By Thomson Reuters Jun 25, 2026 | 9:03 AM

By Karen Freifeld

June 25 (Reuters) – A Republican lawmaker on Thursday proposed legislation that would require AI model developers to report dangerous capabilities, security breaches and safety incidents.

The draft legislation, introduced by ​U.S. Representative Nathaniel Moran of Texas, would mandate AI companies ‌to report to the U.S. Commerce Department within seven days of discovering dangerous activity, with Commerce required to notify Congress within 48 hours of the most serious incidents.

“It’s a catch-it-early and sound-the-alarm bill,” Moran said in an interview about the AI ‌Incident ​Reporting Act.

The bill comes as ever-more powerful ⁠AI models raise the risks ⁠to national security and public safety.

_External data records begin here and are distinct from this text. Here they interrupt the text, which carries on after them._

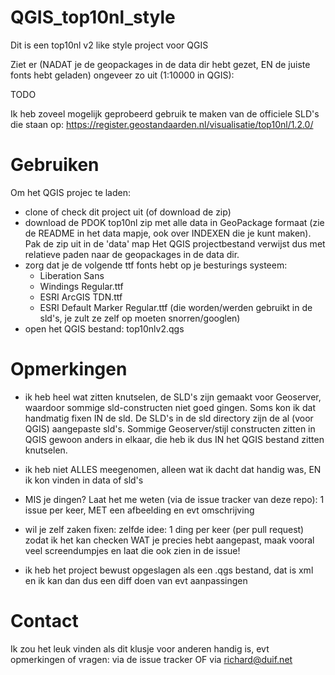 # QGIS_top10nl_style

Dit is een top10nl v2 like style project voor QGIS

Ziet er (NADAT je de geopackages in de data dir hebt gezet, EN de juiste fonts hebt geladen) ongeveer zo uit (1:10000 in QGIS):

TODO

Ik heb zoveel mogelijk geprobeerd gebruik te maken van de officiele SLD's die staan op: https://register.geostandaarden.nl/visualisatie/top10nl/1.2.0/

# Gebruiken

Om het QGIS projec te laden:

- clone of check dit project uit (of download de zip)
- download de PDOK top10nl zip met alle data in GeoPackage formaat (zie de README in het data mapje, ook over INDEXEN die je kunt maken). 
  Pak de zip uit in de 'data' map
  Het QGIS projectbestand verwijst dus met relatieve paden naar de geopackages in de data dir.
- zorg dat je de volgende ttf fonts hebt op je besturings systeem: 
  - Liberation Sans
  - Windings Regular.ttf
  - ESRI ArcGIS TDN.ttf
  - ESRI Default Marker Regular.ttf
  (die worden/werden gebruikt in de sld's, je zult ze zelf op moeten snorren/googlen)
 - open het QGIS bestand: top10nlv2.qgs
 
 # Opmerkingen
 
 - ik heb heel wat zitten knutselen, de SLD's zijn gemaakt voor Geoserver, waardoor sommige sld-constructen niet goed gingen. 
 Soms kon ik dat handmatig fixen IN de sld. De SLD's in de sld directory zijn de al (voor QGIS) aangepaste sld's.
 Sommige Geoserver/stijl constructen zitten in QGIS gewoon anders in elkaar, die heb ik dus IN het QGIS bestand zitten knutselen.
 
 - ik heb niet ALLES meegenomen, alleen wat ik dacht dat handig was, EN ik kon vinden in data of sld's
 - MIS je dingen? Laat het me weten (via de issue tracker van deze repo): 1 issue per keer, MET een afbeelding en evt omschrijving
 - wil je zelf zaken fixen: zelfde idee: 1 ding per keer (per pull request) zodat ik het kan checken WAT je precies hebt aangepast, maak vooral veel screendumpjes en laat die ook zien in de issue!
 - ik heb het project bewust opgeslagen als een .qgs bestand, dat is xml en ik kan dan dus een diff doen van evt aanpassingen
 
 # Contact
 
 Ik zou het leuk vinden als dit klusje voor anderen handig is, evt opmerkingen of vragen: via de issue tracker OF via richard@duif.net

On June 12, the Commerce Department took action against Anthropic’s latest models in the name of national security that resulted in Anthropic disabling access to them globally. ​The government directive exposed the absence of a transparent framework to govern frontier AI.

Reportable activity under the draft legislation includes a model attempting ⁠to evade human oversight, circumvent safeguards, and ⁠otherwise undermine the ability of human operators to control ​the model. It also includes unauthorized access to model weights, which help ​determine a machine’s decision-making, and chemical, biological, nuclear, and other ‌threats to public safety.

The bill is the latest AI regulation to be proposed in Congress, which has struggled to pass legislation amid debate over whether federal law should preempt state laws and whether innovation and the ⁠U.S. competition with China would be slowed by guardrails.

Earlier this month, two lawmakers in the House of Representatives released a discussion draft of broad AI ⁠legislation known as the ‌Great American Artificial Intelligence Act, which included reporting ⁠critical safety incidents to Commerce.

Moran said his more targeted ​approach ‌could find a quicker path to law, and thought ​it would ⁠bring in bipartisan support quickly.

“No legislation on AI has had much of a chance, but I think there’s a growing demand from the public to see some action,” said Mark Beall, president of the AI Policy Network, who supports Moran’s proposed legislation.